I started coding in 2020.
Back then, every new concept felt like a mountain to climb. I spent hours watching tutorials, reading documentation, copying code from Stack Overflow, breaking things, and somehow putting them back together. Learning a new framework could take weeks. Building even a simple project felt like a significant achievement.
Over the next few years, I watched the software industry evolve at an incredible pace. New frameworks appeared almost every month. Cloud platforms became easier to use. Open-source software exploded. Development workflows improved dramatically.
Then AI arrived.
What feels different about this shift is that it isn't just another tool or framework. It fundamentally changes how software is built.
Today, I can describe a feature in plain English and get a working implementation in seconds. Tasks that once required hours of searching documentation, writing boilerplate, and debugging can now be completed in minutes. The barrier between an idea and a working prototype has never been lower.
At first, this felt almost unbelievable.
But after using AI extensively, I've realized something important: code was never the most valuable part of software development.
Code is simply the final output of a much larger process.
Understanding user problems, making trade-offs, designing systems, prioritizing features, validating assumptions, communicating with stakeholders, and maintaining products over time are the things that create real value.
AI can generate code.
It cannot automatically determine whether you're solving the right problem.
It cannot decide which feature should be built first.
It cannot fully understand your users, your business constraints, or the long-term consequences of technical decisions.
Those responsibilities still belong to developers.
Ironically, AI has made me spend less time writing code and more time thinking. More time defining requirements. More time questioning assumptions.
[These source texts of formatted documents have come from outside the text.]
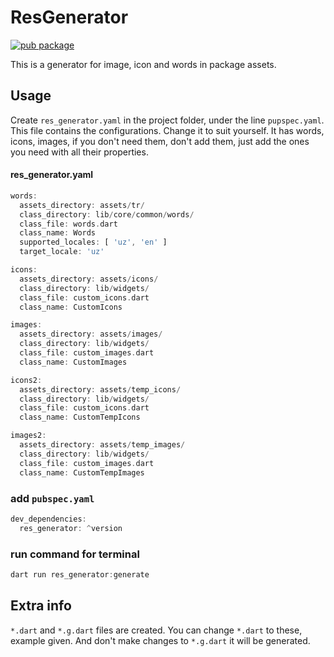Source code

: # ResGenerator
<?code-excerpt path-base="example/lib"?>

[![pub package](https://img.shields.io/pub/v/res_generator.svg)](https://pub.dev/packages/res_generator)

This is a generator for image, icon and words in package assets.

## Usage

Create `res_generator.yaml` in the project folder, under the line `pupspec.yaml`. This file contains the configurations. Change it to suit yourself. It has words, icons, images, if you don't need them, don't add them, just add the ones you need with all their properties.

#### res_generator.yaml
<?code-excerpt "readme_excerpts.dart (Write)"?>
```dart
words:
  assets_directory: assets/tr/
  class_directory: lib/core/common/words/
  class_file: words.dart
  class_name: Words
  supported_locales: [ 'uz', 'en' ]
  target_locale: 'uz'

icons:
  assets_directory: assets/icons/
  class_directory: lib/widgets/
  class_file: custom_icons.dart
  class_name: CustomIcons

images:
  assets_directory: assets/images/
  class_directory: lib/widgets/
  class_file: custom_images.dart
  class_name: CustomImages

icons2:
  assets_directory: assets/temp_icons/
  class_directory: lib/widgets/
  class_file: custom_icons.dart
  class_name: CustomTempIcons

images2:
  assets_directory: assets/temp_images/
  class_directory: lib/widgets/
  class_file: custom_images.dart
  class_name: CustomTempImages
```

### add `pubspec.yaml`
<?code-excerpt "readme_excerpts.dart (Write)"?>
```dart
dev_dependencies:
  res_generator: ^version
```

### run command for terminal
<?code-excerpt "readme_excerpts.dart (Write)"?>
```dart
dart run res_generator:generate
```

## Extra info

`*.dart` and `*.g.dart` files are created.
You can change `*.dart` to these, example given. And don't make changes to `*.g.dart` it will be generated.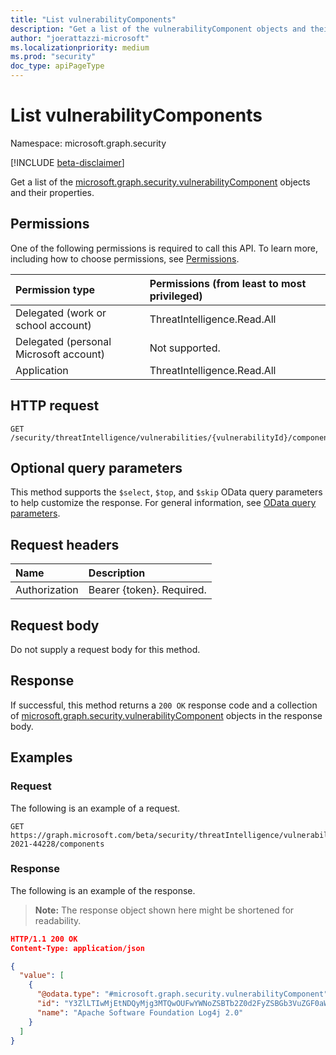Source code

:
```yaml
---
title: "List vulnerabilityComponents"
description: "Get a list of the vulnerabilityComponent objects and their properties."
author: "joerattazzi-microsoft"
ms.localizationpriority: medium
ms.prod: "security"
doc_type: apiPageType
---
```


# List vulnerabilityComponents

Namespace: microsoft.graph.security

[!INCLUDE [beta-disclaimer](../../includes/beta-disclaimer.md)]

Get a list of the [microsoft.graph.security.vulnerabilityComponent](../resources/security-vulnerabilitycomponent.md) objects and their properties.

## Permissions
One of the following permissions is required to call this API. To learn more, including how to choose permissions, see [Permissions](/graph/permissions-reference).

|Permission type|Permissions (from least to most privileged)|
|:---|:---|
|Delegated (work or school account)|ThreatIntelligence.Read.All|
|Delegated (personal Microsoft account)|Not supported.|
|Application|ThreatIntelligence.Read.All|

## HTTP request

<!-- {
  "blockType": "ignored"
}
-->
``` http
GET /security/threatIntelligence/vulnerabilities/{vulnerabilityId}/components
```

## Optional query parameters

This method supports the `$select`, `$top`, and `$skip` OData query parameters to help customize the response. For general information, see [OData query parameters](/graph/query-parameters).

## Request headers

|Name|Description|
|:---|:---|
|Authorization|Bearer {token}. Required.|

## Request body

Do not supply a request body for this method.

## Response

If successful, this method returns a `200 OK` response code and a collection of [microsoft.graph.security.vulnerabilityComponent](../resources/security-vulnerabilitycomponent.md) objects in the response body.

## Examples

### Request

The following is an example of a request.
<!-- {
  "blockType": "request",
  "name": "list_vulnerabilitycomponent",
  "sampleKeys": ["CVE-2021-44228"]
}
-->
``` http
GET https://graph.microsoft.com/beta/security/threatIntelligence/vulnerabilities/CVE-2021-44228/components
```

### Response

The following is an example of the response.
>**Note:** The response object shown here might be shortened for readability.
<!-- {
  "blockType": "response",
  "truncated": true,
  "@odata.type": "Collection(microsoft.graph.security.vulnerabilityComponent)"
}
-->
``` json
HTTP/1.1 200 OK
Content-Type: application/json

{
  "value": [
    {
      "@odata.type": "#microsoft.graph.security.vulnerabilityComponent",
      "id": "Y3ZlLTIwMjEtNDQyMjg3MTQwOUFwYWNoZSBTb2Z0d2FyZSBGb3VuZGF0aW9uIExvZzRqIDIuMA==",
      "name": "Apache Software Foundation Log4j 2.0"
    }
  ]
}
```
More time focusing on outcomes rather than implementation details.
The skill that mattered most when I started was learning how to write code.
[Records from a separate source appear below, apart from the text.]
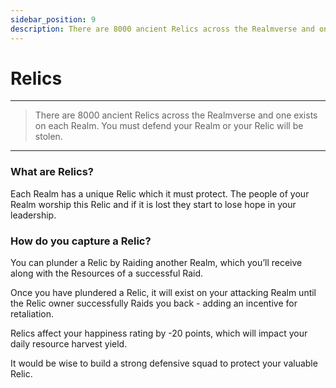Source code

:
 ```yaml
---
sidebar_position: 9
description: There are 8000 ancient Relics across the Realmverse and one exists on each Realm.
---
```


# Relics
---


> There are 8000 ancient Relics across the Realmverse and one exists on each Realm. You must defend your Realm or your Relic will be stolen.

---

### What are Relics?

Each Realm has a unique Relic which it must protect. The people of your Realm worship this Relic and if it is lost they start to lose hope in your leadership.

### How do you capture a Relic?

You can plunder a Relic by Raiding another Realm, which you’ll receive along with the Resources of a successful Raid. 

Once you have plundered a Relic, it will exist on your attacking Realm until the Relic owner successfully Raids you back - adding an incentive for retaliation. 

Relics affect your happiness rating by -20 points, which will impact your daily resource harvest yield. 

It would be wise to build a strong defensive squad to protect your valuable Relic.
The skill that matters most now is learning how to think clearly about what should be built and why.
As software development continues to evolve, I don't believe great engineers will be defined by how many lines of code they write.
They will be defined by their ability to combine technology, product thinking, business understanding, and human judgment to create meaningful outcomes.
Code is becoming cheaper.
Good judgment is becoming more valuable than ever.